Hans Aebli publie en 1951 l’ouvrage Didactique psychologique. Application à la didactique de la psychologie de Jean Piaget, l’année même de passation de sa thèse avec Piaget. Il s’agit de son premier livre, et du seul disponible en français.[1]. La caractéristique originale de cette publication est non seulement de déduire une didactique de la théorie psychologique de Piaget, mais aussi de montrer expérimentalement l’efficacité de cette approche, sur un objet d’enseignement mathématique.
Pourtant, comme le soulignent Régis Ouvrier-Bonnaz et Marianne Lacomblez (2014),
« lorsque les didacticiens s’intéresseront à Piaget, c’est la dimension épistémologique de ses recherches qu’ils privilégieront, sans relayer les travaux d’Aebli ».
Le terme « relayer » nous semble ici important, car cette contribution apparaîtra bien en référence dans des travaux français, que ce soit en pédagogie ou en didactique des mathématiques, mais essentiellement au titre de son existence et non de son contenu didactique – sauf exception.[2]. Nous chercherons à comprendre pourquoi cette proposition d’étayer chaque didactique par l’apport de la théorie piagétienne n’a pas joué de rôle direct. La question se pose particulièrement en didactique des mathématiques ; pour le moins, un débat critique aurait pu être amorcé à partir de là.
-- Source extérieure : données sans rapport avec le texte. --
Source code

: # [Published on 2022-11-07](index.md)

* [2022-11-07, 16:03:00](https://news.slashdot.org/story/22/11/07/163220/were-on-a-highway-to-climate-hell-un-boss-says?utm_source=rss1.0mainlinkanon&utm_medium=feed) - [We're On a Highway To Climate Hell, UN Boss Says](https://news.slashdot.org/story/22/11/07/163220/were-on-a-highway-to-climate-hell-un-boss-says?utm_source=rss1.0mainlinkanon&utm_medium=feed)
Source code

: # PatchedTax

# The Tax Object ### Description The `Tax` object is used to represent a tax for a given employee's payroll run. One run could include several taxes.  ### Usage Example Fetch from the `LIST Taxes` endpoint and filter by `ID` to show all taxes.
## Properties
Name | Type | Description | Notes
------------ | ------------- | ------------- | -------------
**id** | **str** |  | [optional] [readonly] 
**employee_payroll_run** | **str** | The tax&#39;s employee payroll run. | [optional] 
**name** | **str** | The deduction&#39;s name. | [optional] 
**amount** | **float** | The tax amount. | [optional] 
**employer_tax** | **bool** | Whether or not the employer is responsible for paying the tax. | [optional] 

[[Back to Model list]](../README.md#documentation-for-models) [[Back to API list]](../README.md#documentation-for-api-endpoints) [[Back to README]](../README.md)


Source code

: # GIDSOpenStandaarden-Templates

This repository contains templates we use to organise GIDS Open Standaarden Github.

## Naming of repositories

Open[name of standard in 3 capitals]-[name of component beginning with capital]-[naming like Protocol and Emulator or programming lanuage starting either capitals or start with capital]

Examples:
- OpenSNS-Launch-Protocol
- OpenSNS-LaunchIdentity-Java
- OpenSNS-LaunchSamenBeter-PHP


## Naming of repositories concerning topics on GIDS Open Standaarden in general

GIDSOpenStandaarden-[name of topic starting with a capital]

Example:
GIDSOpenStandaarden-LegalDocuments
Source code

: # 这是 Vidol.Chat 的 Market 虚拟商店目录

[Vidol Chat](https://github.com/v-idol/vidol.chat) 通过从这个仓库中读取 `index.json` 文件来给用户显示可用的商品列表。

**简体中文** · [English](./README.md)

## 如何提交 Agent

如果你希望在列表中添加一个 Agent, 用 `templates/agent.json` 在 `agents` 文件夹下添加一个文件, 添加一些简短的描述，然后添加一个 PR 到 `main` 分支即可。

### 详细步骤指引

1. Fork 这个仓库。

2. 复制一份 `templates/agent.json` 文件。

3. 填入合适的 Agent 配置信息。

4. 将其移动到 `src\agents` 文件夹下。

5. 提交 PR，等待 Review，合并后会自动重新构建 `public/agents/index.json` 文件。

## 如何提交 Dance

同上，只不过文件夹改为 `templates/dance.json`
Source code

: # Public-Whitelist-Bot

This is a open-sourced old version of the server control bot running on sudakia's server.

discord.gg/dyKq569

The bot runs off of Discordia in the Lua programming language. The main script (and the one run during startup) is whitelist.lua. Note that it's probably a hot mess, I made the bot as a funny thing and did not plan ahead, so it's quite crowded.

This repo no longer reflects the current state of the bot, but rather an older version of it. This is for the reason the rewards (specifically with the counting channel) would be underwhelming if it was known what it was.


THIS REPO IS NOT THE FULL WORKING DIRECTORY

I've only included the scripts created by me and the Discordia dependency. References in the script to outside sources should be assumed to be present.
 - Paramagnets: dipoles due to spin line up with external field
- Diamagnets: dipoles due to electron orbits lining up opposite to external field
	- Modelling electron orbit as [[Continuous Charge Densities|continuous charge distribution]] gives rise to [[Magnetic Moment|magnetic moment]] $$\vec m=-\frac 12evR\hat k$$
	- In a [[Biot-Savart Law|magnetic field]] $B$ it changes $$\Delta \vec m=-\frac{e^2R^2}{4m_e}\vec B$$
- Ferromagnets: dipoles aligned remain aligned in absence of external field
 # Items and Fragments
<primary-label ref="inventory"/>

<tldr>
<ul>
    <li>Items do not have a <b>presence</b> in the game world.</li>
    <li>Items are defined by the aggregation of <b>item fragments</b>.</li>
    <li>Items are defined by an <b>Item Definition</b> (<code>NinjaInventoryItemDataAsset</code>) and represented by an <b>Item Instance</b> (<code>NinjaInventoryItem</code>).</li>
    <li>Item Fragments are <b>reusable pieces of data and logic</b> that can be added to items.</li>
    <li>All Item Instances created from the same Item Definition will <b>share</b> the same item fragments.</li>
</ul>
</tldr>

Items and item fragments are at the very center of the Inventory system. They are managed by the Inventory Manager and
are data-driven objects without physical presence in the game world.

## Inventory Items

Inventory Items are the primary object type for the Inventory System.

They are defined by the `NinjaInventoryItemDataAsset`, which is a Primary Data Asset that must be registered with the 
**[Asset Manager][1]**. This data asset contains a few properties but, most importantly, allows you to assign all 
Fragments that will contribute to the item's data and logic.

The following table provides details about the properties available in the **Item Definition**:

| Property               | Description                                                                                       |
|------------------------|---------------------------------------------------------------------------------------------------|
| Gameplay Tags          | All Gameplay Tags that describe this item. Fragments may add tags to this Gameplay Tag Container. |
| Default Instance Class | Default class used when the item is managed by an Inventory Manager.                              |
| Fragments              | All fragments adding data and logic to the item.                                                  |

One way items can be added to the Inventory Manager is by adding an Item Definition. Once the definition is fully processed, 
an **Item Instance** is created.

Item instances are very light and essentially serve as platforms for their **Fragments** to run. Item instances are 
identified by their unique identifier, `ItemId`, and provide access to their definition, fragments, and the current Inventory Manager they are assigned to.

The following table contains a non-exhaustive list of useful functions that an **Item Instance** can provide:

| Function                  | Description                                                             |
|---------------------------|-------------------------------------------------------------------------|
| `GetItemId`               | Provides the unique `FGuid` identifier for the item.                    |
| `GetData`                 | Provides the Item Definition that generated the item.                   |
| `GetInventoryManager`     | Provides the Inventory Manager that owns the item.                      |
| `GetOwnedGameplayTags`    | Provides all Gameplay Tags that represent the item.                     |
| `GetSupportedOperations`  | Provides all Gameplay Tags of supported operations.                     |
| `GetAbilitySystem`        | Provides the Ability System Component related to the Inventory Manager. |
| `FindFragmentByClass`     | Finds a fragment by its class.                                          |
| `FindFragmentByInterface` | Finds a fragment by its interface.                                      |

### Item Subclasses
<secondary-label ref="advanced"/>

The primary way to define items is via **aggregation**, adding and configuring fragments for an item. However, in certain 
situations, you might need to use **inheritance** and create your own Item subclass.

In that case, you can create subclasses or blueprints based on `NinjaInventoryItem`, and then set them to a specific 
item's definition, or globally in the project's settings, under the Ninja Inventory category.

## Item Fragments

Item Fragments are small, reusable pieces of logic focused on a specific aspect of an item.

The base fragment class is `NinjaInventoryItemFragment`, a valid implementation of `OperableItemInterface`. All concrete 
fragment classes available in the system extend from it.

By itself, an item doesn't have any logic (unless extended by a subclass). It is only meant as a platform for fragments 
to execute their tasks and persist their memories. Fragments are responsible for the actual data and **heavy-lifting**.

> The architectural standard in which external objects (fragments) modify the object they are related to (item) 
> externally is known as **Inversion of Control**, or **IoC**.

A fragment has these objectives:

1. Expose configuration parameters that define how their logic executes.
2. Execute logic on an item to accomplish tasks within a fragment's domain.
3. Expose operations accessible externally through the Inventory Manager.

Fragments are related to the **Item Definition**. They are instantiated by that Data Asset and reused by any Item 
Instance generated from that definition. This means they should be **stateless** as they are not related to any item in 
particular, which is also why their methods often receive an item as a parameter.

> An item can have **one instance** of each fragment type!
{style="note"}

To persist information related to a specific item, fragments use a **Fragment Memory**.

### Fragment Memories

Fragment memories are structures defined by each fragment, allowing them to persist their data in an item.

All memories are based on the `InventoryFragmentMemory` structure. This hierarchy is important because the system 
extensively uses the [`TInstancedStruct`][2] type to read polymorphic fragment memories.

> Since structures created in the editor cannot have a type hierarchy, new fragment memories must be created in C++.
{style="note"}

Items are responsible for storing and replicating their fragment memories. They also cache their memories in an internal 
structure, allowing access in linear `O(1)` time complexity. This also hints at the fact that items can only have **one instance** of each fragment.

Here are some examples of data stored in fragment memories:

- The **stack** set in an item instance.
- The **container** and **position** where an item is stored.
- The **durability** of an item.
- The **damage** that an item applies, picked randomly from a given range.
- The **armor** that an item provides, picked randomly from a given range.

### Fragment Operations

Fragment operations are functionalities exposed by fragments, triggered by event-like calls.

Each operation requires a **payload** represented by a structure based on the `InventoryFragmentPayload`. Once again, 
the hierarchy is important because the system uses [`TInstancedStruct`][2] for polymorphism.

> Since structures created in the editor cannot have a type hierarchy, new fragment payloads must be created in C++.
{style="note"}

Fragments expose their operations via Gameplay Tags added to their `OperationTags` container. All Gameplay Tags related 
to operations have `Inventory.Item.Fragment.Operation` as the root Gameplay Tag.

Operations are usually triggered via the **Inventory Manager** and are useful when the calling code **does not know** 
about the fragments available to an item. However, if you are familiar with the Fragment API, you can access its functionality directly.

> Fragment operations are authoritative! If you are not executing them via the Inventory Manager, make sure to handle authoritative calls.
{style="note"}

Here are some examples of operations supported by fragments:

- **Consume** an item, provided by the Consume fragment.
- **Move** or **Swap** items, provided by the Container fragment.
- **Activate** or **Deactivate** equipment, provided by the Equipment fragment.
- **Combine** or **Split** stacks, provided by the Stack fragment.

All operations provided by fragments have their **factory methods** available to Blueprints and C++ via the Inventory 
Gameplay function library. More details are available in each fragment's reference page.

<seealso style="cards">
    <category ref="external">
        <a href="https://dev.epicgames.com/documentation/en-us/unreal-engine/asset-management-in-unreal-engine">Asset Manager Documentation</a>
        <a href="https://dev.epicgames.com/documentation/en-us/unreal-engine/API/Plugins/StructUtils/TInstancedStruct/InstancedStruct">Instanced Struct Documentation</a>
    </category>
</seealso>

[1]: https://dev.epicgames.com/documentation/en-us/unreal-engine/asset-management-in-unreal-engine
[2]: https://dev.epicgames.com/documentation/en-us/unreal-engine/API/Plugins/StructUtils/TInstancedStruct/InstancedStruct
Pour traiter cette question, nous situerons d’abord rapidement Didactique psychologique dans la vie professionnelle de Aebli. Nous reviendrons, d’une part, sur ce qu’est pour lui la « didactique » et comment il la situe par rapport aux sciences de l’éducation et, d’autre part, en regard de sa signification ultérieure en didactique des mathématiques. Après un tour d’horizon de sa critique des présupposés psychologiques de la « didactique traditionnelle » et de celle de « l’école active », nous présenterons ensuite la démarche d’élaboration par Aebli d’une méthode didactique à partir du cadre théorique de Piaget et les lignes de l’expérimentation qu’il présente pour étayer ses propositions. Nous conclurons par un essai d’explication du fait que le bilan qu’a voulu élaborer Aebli n’ait pas joué le rôle de précurseur qui aurait pu être le sien.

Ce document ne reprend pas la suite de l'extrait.